Voting Should Require Proficiency in the Mother Tongue
Perhaps nothing can foster “out of many, one” more assuredly than by promoting a common language, national symbols, and a monolingual electoral system.
By Noel S. Williams
Fox Business partnered with Spanish language network Univision for wider coverage of the second Republican presidential debate.
During Hispanic Heritage Month, the Republican Party launched a Spanish language campaign to encourage early in-person voting.
But one must still be a citizen to vote in federal elections, and the path to citizenship for immigrants requires demonstrating English language proficiency.
In the vast majority of cases, legal permanent residents who apply for U.S. citizenship must pass English and civics requirements. Sure, we can reach out, inviting them into our “big tent,” but the onus is on them to learn our de facto language, what author Bill Bryson described as our Mother Tongue, to be eligible to vote.
There is a limited exception for the English proficiency part of the naturalization test. Specifically, per the U.S. Citizenship and Immigration Services:
An applicant is exempt from the English language requirement but is still required to meet the civics requirement if:
- The applicant is age 50 or older at the time of filing for naturalization and has lived as an LPR [legal permanent resident] in the United States for at least 20 years; or
- The applicant is age 55 or older at the time of filing for naturalization and has lived as an LPR in the United States for at least 15 years.
It must be a very “special” person who can live here for over 15-20 years without becoming somewhat English language proficient (even for younger immigrants weaned in Weingarten’s atrocious public schools). One naturally wonders how such a slow learner can be competent to vote in a republic that thrives with an informed citizenry. Nevertheless, the narrow exemptions make it clear that for the vast majority of citizenship applicants, English language proficiency is requisite.
Permanent residents, having proved they’re self-sufficient and not a burden to taxpayers, and proven themselves to be of good moral character, among other requirements, may be eligible to apply for citizenship. Once attained, they will be sworn in — in English. After this joyful, life-altering ceremony, they will be welling up with pride and eager to not only vote but perhaps even volunteer civically. All using the same language as on their test — their adopted nation’s Mother Tongue.
Section 203 of the Voting Rights Act introduces some confusion by requiring some states and local governments, based on convoluted census data, to disseminate multilingual election materials to limited-English-proficient (LEP) voters.

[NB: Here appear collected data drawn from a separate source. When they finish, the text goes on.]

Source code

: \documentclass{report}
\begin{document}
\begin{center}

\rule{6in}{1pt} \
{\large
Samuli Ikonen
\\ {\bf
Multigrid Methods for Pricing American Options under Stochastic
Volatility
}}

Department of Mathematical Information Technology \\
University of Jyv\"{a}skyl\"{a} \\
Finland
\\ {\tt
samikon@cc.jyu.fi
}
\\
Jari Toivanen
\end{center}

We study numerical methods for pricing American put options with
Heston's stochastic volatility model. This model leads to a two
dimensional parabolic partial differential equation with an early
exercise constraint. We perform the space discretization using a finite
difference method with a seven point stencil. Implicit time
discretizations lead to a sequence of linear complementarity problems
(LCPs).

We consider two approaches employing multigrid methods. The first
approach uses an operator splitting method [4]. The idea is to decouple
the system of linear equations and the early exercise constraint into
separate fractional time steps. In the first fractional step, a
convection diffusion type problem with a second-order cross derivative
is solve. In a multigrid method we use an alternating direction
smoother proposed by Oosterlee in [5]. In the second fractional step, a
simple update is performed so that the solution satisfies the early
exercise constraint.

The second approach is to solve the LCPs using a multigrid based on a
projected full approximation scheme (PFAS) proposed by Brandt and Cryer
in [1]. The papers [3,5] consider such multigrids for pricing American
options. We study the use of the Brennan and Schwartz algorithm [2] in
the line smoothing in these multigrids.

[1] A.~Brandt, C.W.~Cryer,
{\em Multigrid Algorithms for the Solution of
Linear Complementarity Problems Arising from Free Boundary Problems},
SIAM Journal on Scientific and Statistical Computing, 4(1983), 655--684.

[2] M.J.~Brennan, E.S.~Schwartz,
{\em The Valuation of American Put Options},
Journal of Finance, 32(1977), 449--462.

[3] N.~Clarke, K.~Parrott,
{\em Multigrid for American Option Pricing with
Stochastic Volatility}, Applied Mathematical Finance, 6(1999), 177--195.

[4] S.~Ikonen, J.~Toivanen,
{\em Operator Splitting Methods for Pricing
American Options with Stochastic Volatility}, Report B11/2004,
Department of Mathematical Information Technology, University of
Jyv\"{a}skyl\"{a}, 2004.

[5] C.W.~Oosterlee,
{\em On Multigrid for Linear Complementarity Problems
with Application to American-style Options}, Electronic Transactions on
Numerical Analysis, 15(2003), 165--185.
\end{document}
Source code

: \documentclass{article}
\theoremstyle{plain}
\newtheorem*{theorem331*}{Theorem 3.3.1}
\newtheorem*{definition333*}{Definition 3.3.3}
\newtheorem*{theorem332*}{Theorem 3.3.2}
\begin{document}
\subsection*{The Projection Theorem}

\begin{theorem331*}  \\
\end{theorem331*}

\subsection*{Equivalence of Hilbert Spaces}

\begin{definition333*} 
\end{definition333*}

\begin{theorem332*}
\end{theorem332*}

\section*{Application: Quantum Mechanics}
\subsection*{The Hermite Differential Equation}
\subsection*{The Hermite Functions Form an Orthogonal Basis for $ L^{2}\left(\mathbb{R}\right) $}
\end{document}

In the “states and political subdivision” section of US code 52 USC 10503, covering bilingual voting material requirements, each of the enumerated clauses contains the word “citizens.” It’s reasonable to presume that many of them had to demonstrate English proficiency when taking the citizenship test. Indeed, according to the Census Bureau, the Hispanic population’s median age in 2020 was 30, which is well below the exemption threshold for the English proficiency part of the test (should they decide they want to be eligible to vote).
Therefore, while it doesn’t have to be a “day one issue” for the next Republican president and Congress, addressing the provisions of section 203 that are a disincentive to learning English would facilitate MAGA. Interestingly, a recent Univision poll shows former President Trump is gaining among Hispanic voters, especially those who are English-speaking.
As Pew Research indicates, “In 2019, the most recent available data from the U.S. Census Bureau, 72% of all Latinos ages 5 and older indicated they spoke English proficiently, up from 59% in 1980.” Still, that leaves a large 28% with impediments to full assimilation, which may contribute to the following two-tiered system in which “separate is not equal.”
Those who learn to speak English are propelled toward the American Dream, while those who are mollycoddled are destined to lurch on the periphery of society. Rather than being adroit at filtering misinformation, LEP citizens are more susceptible to the whims of political pandering. Many are destined to a life of government dependence and destitution.
Venezuelans represent our fastest-growing Hispanic population, and they are much less likely to speak only English compared to other Latinos. Currently, there are a bunch more of them riding atop trains while brazenly waving Venezuelan flags as they head for our porous southern border. Since they’re fleeing the poorest country in South America, you’d think they’d be more humble, substituting their yellow-blue-red flag for the Red, White, and Blue.
Perhaps their hubris is indicative of their reluctance in adopting the English language, even as they seek a better life under Old Glory. Some even had the gall to plant a Venezuelan flag on a Texas island. Interestingly, Venezuelan immigrants have the lowest rates of citizenship among U.S. Hispanics (admittedly, they are the most likely to have lived in the U.S. for 10 years or less).
Our Republic’s longest-surviving motto is E Pluribus Unum. Perhaps nothing can foster “out of many, one” more assuredly than by promoting a common language, national symbols, and a monolingual electoral system. Besides, learning their new nation’s Mother Tongue is not only commendable but essential to thrive. Fortunately, it can also be quite entertaining.